──────── SUPPLIED RECORDS

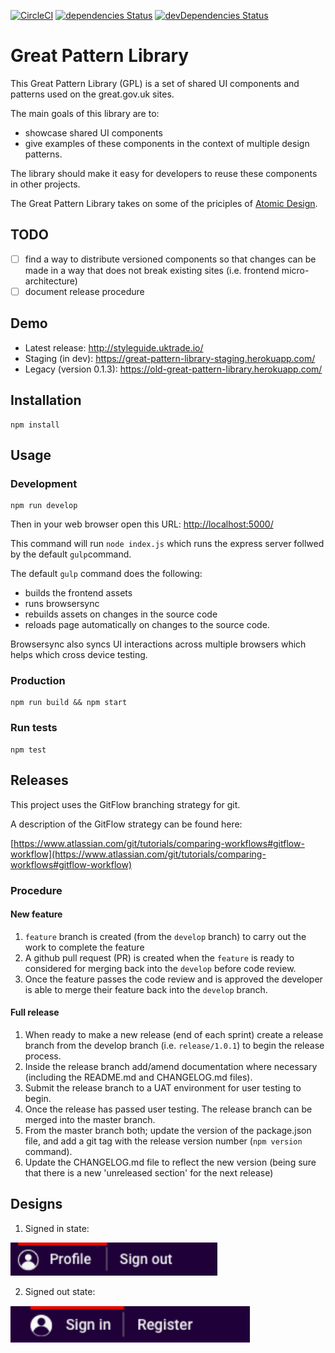 [![CircleCI](https://circleci.com/gh/uktrade/dit-pattern-library/tree/master.svg?style=svg)](https://circleci.com/gh/uktrade/dit-pattern-library/tree/master)
[![dependencies Status](https://david-dm.org/uktrade/dit-pattern-library/status.svg)](https://david-dm.org/uktrade/dit-pattern-library)
[![devDependencies Status](https://david-dm.org/uktrade/dit-pattern-library/dev-status.svg)](https://david-dm.org/uktrade/dit-pattern-library?type=dev)

# Great Pattern Library
This Great Pattern Library (GPL) is a set of shared UI components and patterns used on the great.gov.uk sites.

The main goals of this library are to:

* showcase shared UI components
* give examples of these components in the context of multiple design patterns.

The library should make it easy for developers to reuse these components in other projects.

The Great Pattern Library takes on some of the priciples of [Atomic Design](http://atomicdesign.bradfrost.com/).

## TODO

- [ ] find a way to distribute versioned components so that changes can be made in a way that does not break existing sites (i.e. frontend micro-architecture)
- [ ] document release procedure

## Demo
* Latest release: http://styleguide.uktrade.io/
* Staging (in dev): https://great-pattern-library-staging.herokuapp.com/
* Legacy (version 0.1.3): https://old-great-pattern-library.herokuapp.com/

## Installation

    npm install

## Usage
### Development
    npm run develop

Then in your web browser open this URL:  <http://localhost:5000/>

This command will run ```node index.js``` which runs the express server follwed by the default ```gulp```command.

The default ```gulp``` command does the following:
* builds the frontend assets
* runs browsersync
* rebuilds assets on changes in the source code
* reloads page automatically on changes to the source code.

Browsersync also syncs UI interactions across multiple browsers which helps which cross device testing.


### Production
    npm run build && npm start

### Run tests

    npm test

## Releases
This project uses the GitFlow branching strategy for git.

A description of the GitFlow strategy can be found here:

[https://www.atlassian.com/git/tutorials/comparing-workflows#gitflow-workflow](https://www.atlassian.com/git/tutorials/comparing-workflows#gitflow-workflow)

### Procedure
#### New feature
1. ```feature``` branch is created (from the ```develop``` branch) to carry out the work to complete the feature
2. A github pull request (PR) is created when the ```feature``` is ready to considered for merging back into the ```develop``` before code review.
3. Once the feature passes the code review and is approved the developer is able to merge their feature back into the ```develop``` branch.

#### Full release
1. When ready to make a new release (end of each sprint) create a release branch from the develop branch (i.e. ```release/1.0.1```) to begin the release process.
2. Inside the release branch add/amend documentation where necessary (including the README.md and CHANGELOG.md files).
3. Submit the release branch to a UAT environment for user testing to begin.
4. Once the release has passed user testing. The release branch can be merged into the master branch.
5. From the master branch both; update the version of the package.json file, and add a git tag with the release version number (```npm version``` command).
6. Update the CHANGELOG.md file to reflect the new version (being sure that there is a new 'unreleased section' for the next release)



## Designs

1. Signed in state:

![](docs/images/signed-in-state.png)


2. Signed out state:

![](docs/images/signed-out-state.png)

────────────────

**ASSIGNED TASK**
Which lines run from the one holding "### Procedure" through the one holding "4. Once the" in the records above? Repeat them exactly, both included, and nothing more.

**WRITTEN REPLY**
### Procedure
#### New feature
1. ```feature``` branch is created (from the ```develop``` branch) to carry out the work to complete the feature
2. A github pull request (PR) is created when the ```feature``` is ready to considered for merging back into the ```develop``` before code review.
3. Once the feature passes the code review and is approved the developer is able to merge their feature back into the ```develop``` branch.

#### Full release
1. When ready to make a new release (end of each sprint) create a release branch from the develop branch (i.e. ```release/1.0.1```) to begin the release process.
2. Inside the release branch add/amend documentation where necessary (including the README.md and CHANGELOG.md files).
3. Submit the release branch to a UAT environment for user testing to begin.
4. Once the release has passed user testing. The release branch can be merged into the master branch.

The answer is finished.